## WORKING DATA
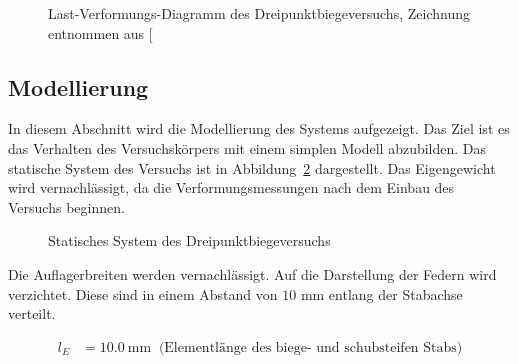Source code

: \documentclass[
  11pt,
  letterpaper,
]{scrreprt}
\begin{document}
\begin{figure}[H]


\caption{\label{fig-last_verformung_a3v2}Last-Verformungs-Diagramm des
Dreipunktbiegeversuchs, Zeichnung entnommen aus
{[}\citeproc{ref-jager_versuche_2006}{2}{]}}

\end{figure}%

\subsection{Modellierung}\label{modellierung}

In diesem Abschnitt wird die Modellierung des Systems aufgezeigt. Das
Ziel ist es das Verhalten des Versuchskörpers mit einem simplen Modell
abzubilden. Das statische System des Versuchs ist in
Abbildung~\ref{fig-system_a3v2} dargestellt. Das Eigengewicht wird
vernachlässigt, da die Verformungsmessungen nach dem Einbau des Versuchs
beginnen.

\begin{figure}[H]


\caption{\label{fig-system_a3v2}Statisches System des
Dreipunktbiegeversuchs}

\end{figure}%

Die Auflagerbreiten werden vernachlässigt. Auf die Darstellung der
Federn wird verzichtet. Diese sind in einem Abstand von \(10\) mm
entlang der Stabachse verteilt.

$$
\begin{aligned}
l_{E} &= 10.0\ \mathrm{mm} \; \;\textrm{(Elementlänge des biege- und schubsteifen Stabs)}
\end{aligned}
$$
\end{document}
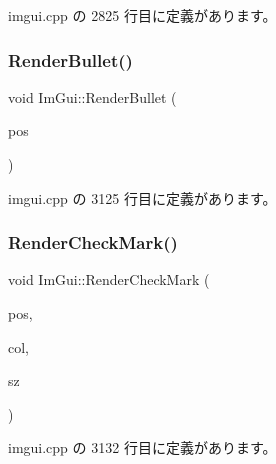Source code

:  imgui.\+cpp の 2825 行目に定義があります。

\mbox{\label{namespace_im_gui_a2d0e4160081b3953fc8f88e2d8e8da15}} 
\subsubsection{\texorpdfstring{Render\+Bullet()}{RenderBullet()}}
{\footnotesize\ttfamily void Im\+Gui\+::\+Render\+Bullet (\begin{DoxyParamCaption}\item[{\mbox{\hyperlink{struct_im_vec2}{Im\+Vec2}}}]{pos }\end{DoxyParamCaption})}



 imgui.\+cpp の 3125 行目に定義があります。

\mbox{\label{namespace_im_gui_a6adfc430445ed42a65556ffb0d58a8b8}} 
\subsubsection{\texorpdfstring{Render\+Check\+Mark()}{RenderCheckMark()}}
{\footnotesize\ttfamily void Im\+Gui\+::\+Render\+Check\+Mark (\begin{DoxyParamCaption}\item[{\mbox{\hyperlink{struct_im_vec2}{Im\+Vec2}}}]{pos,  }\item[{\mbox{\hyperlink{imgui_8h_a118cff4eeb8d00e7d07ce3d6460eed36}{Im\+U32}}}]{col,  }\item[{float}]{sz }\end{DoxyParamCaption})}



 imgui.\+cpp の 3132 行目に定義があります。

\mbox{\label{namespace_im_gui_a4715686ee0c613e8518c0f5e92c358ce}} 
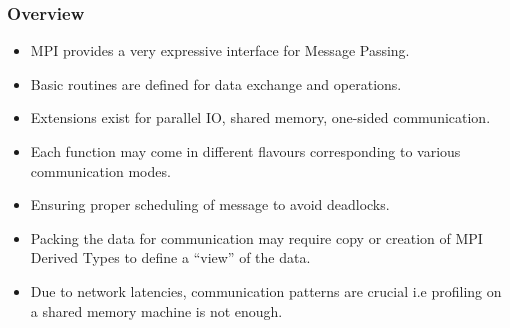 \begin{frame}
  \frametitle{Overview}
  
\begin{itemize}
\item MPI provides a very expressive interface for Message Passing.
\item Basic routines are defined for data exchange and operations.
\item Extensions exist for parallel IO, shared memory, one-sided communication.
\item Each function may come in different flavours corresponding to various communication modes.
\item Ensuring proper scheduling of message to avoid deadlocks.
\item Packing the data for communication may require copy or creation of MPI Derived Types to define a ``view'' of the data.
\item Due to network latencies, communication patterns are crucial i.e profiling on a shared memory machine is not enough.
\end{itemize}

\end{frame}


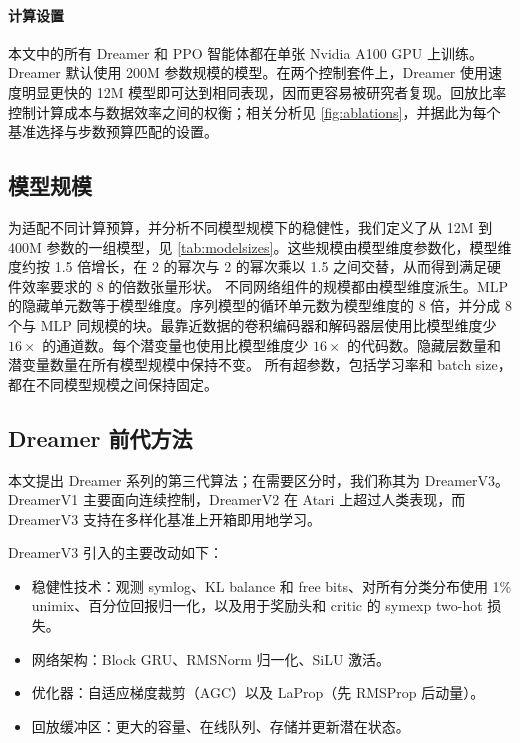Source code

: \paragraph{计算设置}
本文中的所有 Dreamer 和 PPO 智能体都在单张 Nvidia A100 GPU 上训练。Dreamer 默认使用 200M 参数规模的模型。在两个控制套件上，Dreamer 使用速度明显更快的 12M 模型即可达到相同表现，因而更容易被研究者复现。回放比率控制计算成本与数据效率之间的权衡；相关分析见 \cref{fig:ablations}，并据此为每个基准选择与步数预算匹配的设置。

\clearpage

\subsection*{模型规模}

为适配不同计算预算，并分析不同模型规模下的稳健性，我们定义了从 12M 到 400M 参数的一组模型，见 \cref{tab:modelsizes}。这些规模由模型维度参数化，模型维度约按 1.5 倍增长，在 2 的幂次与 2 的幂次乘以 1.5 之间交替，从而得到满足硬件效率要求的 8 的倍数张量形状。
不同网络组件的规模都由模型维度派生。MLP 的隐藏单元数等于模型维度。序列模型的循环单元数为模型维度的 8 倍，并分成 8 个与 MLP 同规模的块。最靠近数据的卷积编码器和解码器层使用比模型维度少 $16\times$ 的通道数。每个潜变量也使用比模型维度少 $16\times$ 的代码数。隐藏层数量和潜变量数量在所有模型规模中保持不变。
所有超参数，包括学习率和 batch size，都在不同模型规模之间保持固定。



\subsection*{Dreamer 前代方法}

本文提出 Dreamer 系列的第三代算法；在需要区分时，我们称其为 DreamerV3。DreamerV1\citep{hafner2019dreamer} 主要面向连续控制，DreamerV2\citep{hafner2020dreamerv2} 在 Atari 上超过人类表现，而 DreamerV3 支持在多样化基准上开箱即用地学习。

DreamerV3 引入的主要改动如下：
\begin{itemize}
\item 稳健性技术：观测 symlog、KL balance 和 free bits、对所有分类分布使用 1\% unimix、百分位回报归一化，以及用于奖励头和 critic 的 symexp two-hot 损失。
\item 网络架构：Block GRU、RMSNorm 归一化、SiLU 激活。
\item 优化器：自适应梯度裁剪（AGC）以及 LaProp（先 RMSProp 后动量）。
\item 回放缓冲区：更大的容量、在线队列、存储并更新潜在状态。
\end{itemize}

--

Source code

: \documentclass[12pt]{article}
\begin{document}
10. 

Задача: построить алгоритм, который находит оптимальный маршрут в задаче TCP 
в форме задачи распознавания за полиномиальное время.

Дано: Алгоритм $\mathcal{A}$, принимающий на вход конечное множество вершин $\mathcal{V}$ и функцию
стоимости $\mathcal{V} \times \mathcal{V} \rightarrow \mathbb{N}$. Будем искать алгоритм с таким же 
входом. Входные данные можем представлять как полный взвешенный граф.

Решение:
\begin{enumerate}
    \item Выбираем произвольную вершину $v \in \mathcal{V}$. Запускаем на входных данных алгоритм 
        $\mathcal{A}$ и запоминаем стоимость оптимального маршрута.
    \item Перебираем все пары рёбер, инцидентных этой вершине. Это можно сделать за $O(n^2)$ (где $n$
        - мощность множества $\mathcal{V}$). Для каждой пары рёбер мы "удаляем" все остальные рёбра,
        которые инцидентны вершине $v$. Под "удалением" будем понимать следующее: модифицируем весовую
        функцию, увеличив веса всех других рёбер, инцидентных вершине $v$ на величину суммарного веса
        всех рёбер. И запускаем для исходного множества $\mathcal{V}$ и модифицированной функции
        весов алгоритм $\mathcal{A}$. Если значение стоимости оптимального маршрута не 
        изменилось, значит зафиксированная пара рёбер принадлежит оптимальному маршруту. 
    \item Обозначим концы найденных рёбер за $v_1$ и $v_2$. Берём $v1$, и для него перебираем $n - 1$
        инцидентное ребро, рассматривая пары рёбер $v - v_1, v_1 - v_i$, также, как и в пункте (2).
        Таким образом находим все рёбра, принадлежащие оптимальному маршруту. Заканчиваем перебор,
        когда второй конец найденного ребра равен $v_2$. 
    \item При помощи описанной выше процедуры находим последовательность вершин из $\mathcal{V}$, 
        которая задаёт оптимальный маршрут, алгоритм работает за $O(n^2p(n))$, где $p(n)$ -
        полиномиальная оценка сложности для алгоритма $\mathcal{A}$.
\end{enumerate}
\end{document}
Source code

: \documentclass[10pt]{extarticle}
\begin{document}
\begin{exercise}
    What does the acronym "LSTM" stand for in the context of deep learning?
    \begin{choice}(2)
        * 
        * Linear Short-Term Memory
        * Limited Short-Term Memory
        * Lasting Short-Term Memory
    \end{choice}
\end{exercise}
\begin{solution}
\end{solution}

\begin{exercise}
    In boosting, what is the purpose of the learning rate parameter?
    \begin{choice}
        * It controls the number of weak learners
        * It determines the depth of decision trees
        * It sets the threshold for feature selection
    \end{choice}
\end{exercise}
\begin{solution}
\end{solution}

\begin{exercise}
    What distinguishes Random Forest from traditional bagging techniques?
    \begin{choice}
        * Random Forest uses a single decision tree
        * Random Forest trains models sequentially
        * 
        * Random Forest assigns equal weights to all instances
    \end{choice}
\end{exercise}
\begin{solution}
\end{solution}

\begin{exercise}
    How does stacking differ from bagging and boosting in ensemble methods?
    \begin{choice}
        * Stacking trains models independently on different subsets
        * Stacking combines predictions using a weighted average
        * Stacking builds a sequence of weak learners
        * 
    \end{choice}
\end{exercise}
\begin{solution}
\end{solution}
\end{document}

...

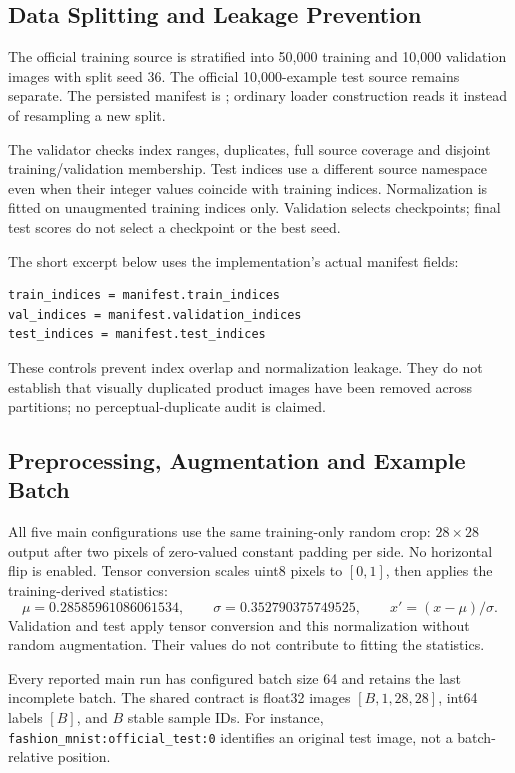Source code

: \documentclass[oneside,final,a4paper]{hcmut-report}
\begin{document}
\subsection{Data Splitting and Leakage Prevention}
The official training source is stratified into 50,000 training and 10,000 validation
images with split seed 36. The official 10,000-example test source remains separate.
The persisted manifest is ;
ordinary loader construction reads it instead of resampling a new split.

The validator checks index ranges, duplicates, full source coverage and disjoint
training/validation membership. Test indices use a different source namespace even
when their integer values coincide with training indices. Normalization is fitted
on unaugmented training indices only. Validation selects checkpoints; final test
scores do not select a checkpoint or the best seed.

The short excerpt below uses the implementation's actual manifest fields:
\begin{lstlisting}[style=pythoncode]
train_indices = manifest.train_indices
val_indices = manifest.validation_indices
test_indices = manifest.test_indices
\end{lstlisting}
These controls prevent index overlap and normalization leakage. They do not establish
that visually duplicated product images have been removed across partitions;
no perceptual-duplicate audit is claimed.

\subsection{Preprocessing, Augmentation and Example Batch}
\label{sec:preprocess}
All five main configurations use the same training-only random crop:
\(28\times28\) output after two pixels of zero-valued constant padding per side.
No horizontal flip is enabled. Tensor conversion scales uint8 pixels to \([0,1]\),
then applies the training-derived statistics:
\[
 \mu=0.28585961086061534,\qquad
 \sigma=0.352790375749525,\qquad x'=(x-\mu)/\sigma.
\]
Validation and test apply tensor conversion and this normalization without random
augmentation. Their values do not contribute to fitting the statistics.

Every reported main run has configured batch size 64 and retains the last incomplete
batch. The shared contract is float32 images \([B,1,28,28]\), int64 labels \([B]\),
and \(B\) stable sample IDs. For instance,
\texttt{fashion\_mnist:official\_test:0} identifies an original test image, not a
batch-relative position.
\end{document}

## WORK TO BE COMPLETED
If a line of the records above contains the word "оптимального", count it; then give the total and nothing more.

## SOLUTION
2